Every time there’s a deal on the bitcoin network, decentralized computer systems process it and the fastest computer is rewarded with new bitcoin tokens. Nevertheless, every couple of years the bitcoin benefit is cut in half, most just recently in May. This means miners are rewarded with 6.25 bitcoin tokens right now, as opposed to 12.5 earlier in the year.
Because there’s less bitcoin coming into circulation now, the price of bitcoin could go up if demand stays constant. An unexpected development this year is new demand is all of a sudden gathering from corporate entities. For example, Square just purchased over 4,700 bitcoin tokens. And growing business need, paired with the brand-new supply being halved, has actually assisted drive the cost of bitcoin higher in 2020– up over 160% year to date.
What to do
After considering the problem of supply and demand, here’s my cryptocurrency investing thesis: Both bitcoin and Ether have high chances of being used in the future. And their supplies are limited enough to send the worth of these tokens higher as need rises.

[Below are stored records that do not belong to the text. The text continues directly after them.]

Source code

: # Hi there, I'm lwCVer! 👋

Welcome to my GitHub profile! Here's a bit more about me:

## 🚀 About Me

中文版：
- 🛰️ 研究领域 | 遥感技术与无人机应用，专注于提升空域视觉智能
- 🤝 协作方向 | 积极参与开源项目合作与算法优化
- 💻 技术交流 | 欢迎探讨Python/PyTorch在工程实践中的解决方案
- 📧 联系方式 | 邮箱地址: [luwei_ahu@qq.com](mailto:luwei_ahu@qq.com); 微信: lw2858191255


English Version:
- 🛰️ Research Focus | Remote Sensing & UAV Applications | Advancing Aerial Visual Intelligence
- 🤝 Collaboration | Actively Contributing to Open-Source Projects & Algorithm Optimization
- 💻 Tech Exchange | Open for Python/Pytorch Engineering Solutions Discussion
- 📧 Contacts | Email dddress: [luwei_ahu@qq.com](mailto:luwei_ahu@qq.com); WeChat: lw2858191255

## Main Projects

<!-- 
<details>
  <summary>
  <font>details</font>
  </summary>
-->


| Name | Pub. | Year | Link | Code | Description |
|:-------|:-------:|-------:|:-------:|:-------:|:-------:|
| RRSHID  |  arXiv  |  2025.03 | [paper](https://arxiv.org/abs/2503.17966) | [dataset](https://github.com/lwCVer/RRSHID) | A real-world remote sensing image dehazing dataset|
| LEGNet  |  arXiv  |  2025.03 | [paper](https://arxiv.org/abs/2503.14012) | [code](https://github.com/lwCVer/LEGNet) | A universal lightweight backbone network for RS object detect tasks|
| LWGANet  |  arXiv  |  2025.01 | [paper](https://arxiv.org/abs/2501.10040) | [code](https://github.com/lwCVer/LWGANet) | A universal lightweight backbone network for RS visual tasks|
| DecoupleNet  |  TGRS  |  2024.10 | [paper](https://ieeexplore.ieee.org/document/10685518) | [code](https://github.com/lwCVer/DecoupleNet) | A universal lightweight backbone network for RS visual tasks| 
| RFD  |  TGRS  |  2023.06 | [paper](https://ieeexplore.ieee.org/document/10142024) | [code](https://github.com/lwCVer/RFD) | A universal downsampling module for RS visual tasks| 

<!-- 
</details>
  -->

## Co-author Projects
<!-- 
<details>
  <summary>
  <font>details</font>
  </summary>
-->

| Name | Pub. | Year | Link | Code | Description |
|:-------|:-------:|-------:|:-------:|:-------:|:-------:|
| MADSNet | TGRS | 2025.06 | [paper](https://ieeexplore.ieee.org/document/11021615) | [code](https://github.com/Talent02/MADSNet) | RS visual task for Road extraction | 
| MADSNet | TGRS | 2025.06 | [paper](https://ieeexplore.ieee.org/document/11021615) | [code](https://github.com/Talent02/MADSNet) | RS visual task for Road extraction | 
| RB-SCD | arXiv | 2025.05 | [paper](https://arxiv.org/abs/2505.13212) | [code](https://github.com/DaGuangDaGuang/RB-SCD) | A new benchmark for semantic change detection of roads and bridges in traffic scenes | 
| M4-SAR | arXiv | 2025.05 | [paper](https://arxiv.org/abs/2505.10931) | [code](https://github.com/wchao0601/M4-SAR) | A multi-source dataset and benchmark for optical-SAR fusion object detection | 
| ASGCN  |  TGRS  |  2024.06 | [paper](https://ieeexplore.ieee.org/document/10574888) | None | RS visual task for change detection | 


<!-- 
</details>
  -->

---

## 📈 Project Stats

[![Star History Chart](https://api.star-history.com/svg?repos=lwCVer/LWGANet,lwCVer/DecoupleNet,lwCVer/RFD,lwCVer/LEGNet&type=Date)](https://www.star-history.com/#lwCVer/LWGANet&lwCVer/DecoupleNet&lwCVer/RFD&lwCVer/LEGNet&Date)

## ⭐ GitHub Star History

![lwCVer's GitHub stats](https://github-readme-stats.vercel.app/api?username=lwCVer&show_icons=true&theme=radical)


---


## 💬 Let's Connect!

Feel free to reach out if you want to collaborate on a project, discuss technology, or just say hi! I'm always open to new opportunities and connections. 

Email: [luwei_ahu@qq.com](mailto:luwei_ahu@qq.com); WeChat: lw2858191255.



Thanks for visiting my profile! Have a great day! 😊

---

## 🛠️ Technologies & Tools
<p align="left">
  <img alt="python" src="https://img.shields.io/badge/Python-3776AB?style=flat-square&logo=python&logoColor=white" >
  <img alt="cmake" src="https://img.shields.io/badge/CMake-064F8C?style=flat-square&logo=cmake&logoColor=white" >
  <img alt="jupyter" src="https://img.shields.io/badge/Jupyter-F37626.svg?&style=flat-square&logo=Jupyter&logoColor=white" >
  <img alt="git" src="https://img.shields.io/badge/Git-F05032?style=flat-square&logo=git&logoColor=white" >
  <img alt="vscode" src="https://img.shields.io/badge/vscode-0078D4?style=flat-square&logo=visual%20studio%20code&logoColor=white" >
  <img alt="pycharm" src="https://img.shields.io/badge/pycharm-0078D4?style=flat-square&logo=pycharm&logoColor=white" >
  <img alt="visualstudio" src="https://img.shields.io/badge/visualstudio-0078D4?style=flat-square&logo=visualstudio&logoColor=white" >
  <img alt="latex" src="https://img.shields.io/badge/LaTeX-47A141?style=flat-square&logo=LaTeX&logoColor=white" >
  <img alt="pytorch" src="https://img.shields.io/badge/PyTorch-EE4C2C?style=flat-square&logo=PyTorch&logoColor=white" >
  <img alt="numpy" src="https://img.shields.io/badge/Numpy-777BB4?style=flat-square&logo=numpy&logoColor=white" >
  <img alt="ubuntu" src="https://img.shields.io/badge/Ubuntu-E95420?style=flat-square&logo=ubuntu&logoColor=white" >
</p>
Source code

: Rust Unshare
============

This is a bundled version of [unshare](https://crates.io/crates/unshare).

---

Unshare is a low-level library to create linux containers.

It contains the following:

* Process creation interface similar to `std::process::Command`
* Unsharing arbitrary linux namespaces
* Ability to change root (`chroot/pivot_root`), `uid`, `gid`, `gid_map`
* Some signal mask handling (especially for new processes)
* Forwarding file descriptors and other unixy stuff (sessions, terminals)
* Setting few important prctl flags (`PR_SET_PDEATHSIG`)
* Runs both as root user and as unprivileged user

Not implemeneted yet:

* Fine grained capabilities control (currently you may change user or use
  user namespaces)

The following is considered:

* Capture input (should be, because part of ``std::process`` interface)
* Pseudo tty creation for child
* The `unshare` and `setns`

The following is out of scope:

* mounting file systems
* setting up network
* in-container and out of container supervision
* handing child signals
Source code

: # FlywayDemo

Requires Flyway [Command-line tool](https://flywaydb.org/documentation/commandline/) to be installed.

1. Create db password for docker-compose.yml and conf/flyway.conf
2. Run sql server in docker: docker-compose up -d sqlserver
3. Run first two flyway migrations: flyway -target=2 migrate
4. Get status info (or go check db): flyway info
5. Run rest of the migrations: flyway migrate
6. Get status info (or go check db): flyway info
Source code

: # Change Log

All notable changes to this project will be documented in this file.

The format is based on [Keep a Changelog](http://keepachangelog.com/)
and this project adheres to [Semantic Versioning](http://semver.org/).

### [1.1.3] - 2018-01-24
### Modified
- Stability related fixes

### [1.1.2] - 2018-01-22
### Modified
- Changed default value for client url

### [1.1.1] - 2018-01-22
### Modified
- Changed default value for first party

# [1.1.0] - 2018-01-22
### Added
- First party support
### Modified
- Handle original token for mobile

I think that applies as much today as it did when I purchased bitcoin and Ether in 2018.
When I bought, I committed to holding for at least five years. I made that dedication due to the fact that, with 2 very speculative investments, I recognize this will likely be an unstable flight and I wish to guarantee I have actually given sufficient time for my thesis to play out. Nevertheless, because this is speculative, I acknowledge the value of cryptocurrencies could drop to no. Accordingly, I only invested a small amount. And even though it appears my thesis is playing out, I will not consider adding more even as rates increase. Because cryptocurrencies do not have intrinsic value, the danger is just too asymmetric for me.
If you like the promise of cryptocurrency however do not want the outsized danger, there are other methods to invest in the pattern. Particularly, there are stocks taking advantage of blockchain technology. This enables you to buy shares in real companies producing real profits from cryptocurrencies, rather than hypothesizing on things outside of your control.